Dom Quixote, de tanto ler romances de cavalaria, vestiu uma armadura de papelão e ninguém o convencia de que não era um bravo cavaleiro andante. Isso é que é viver de idéias. As idéias aceitam tudo e todos. Lembro disso quando vejo esquerdistas caricatos, militaristas chauvinistas, tradicionalistas radicais, evangélicos letristas, duguinistas “tradicionais”, monarquistas saudosistas, gaúchos propagandistas, patriotas tagarelas ou dandis literatos com seus geniais tiques originais. Todos a repetir em uníssono: só a ideia salva!

Mas a obra de Cervantes parece melhor descrever o homem como o resultado da dialética entre Quixote e Sancho Pança, seu fiel escudeiro. Todo Dom Quixote deve trazer consigo o seu próprio Sancho Pança, aquele que o devolve à realidade dos fatos e obstinadamente o tenta abrir os olhos, um tipo de pragmatismo sem o qual o homem aparta-se do mundo e perde o chão. Embora a companheira do sexo oposto o possa prestar essa ajuda (desde que não seja feminista), o homem individual deve ter em si essa dupla essência que tensiona mundo e ideia.

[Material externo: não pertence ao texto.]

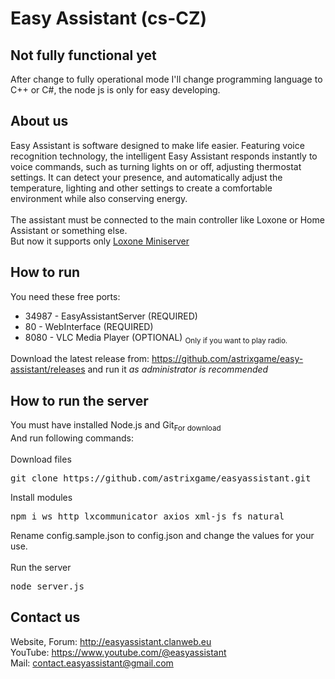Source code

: # Easy Assistant (cs-CZ)
<h2>Not fully functional yet</h2>
After change to fully operational mode I'll change programming language to C++ or C#, the node js is only for easy developing.
<h2>About us</h2>
Easy Assistant is software designed to make life easier. Featuring voice recognition technology, the intelligent Easy Assistant responds instantly to voice commands, such as turning lights on or off, adjusting thermostat settings. It can detect your presence, and automatically adjust the temperature, lighting and other settings to create a comfortable environment while also conserving energy.<br><br>The assistant must be connected to the main controller like Loxone or Home Assistant or something else.
<br>But now it supports only <a href="https://www.loxone.com/">Loxone Miniserver</a>
<h2>How to run</h2>
You need these free ports: <ul><li>34987 - EasyAssistantServer (REQUIRED)</li><li>80 - WebInterface (REQUIRED)</li><li>8080 - VLC Media Player (OPTIONAL) <sub>Only if you want to play radio.</sub></li></ul>
Download the latest release from: <a href="https://github.com/astrixgame/easy-assistant/releases">https://github.com/astrixgame/easy-assistant/releases</a> and run it <i>as administrator is recommended</i>
<h2>How to run the server</h2>
You must have installed Node.js and Git<sub>For download</sub><br>
And run following commands:<br><br>
Download files
<pre>git clone https://github.com/astrixgame/easyassistant.git</pre>
Install modules
<pre>npm i ws http lxcommunicator axios xml-js fs natural</pre>
Rename config.sample.json to config.json and change the values for your use.<br><br>
Run the server
<pre>node server.js</pre>
<h2>Contact us</h2>
Website, Forum: <a href="http://easyassistant.clanweb.eu/home/">http://easyassistant.clanweb.eu</a><br>
YouTube: <a href="https://www.youtube.com/@easyassistant">https://www.youtube.com/@easyassistant</a><br>
Mail: <a href="mailto:contact.easyassistant@gmail.com">contact.easyassistant@gmail.com</a>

Esse quixotismo é uma espécie de busca por uma identidade perdida, algo que tanto individual quanto coletivamente se manifesta nas ideias, na adesão a uma estética ideológica, uma imagem do mundo. É sempre uma idolatria das imagens da realidade que substituem a própria realidade. É uma melodia cíclica com um mesmo ritmo que volta e volta ao mesmo ponto, mesmo que o momento seja diferente.

Precisamos das imagens e dos signos para operar na realidade, mas não os necessitamos maiores nem mais valiosos do que ela. Se for assim, nos convertem em idólatras e nos põe em confronto com o espelho. Afinal, uma busca já nasce perdida quando se dirige onde o objeto buscado definitivamente não está.

É o que acontece também na história do Brasil. A histórica e obstinada busca por uma identidade nacional brasileira, o que se repete regionalmente muitas vezes, deixa de fora o traço mais óbvio dessa identidade que é a própria obsessão construtiva e imaginária, que enfia goela abaixo de todos, ao ponto de viver de propaganda e rejeitar a realidade com um ódio a si mesmo que passou a chamar de cultura. O brasileiro erra tanto sobre o que é, que de repente diz até uma grande verdade sem saber quando repete mecanicamente: “sou brasileiro e não desisto nunca”. Não desiste de saber quem é.

E assim insiste e insiste em vestir-se com a primeira armadura de papelão que se lhe ofereça o mercado lúdico das imagens disponíveis.

Essas imagens não são escolhidas somente por comparação, pois a comparação seria ainda uma saída de si mesmo. Buscam vestir-se com os olhos dos outros, mas naquilo que gostaria que outros vissem.

A busca da imagem de homem é a pior mentira. O homem por si é uma meia verdade, pois é um mero reflexo dela, feito à Sua imagem e semelhança.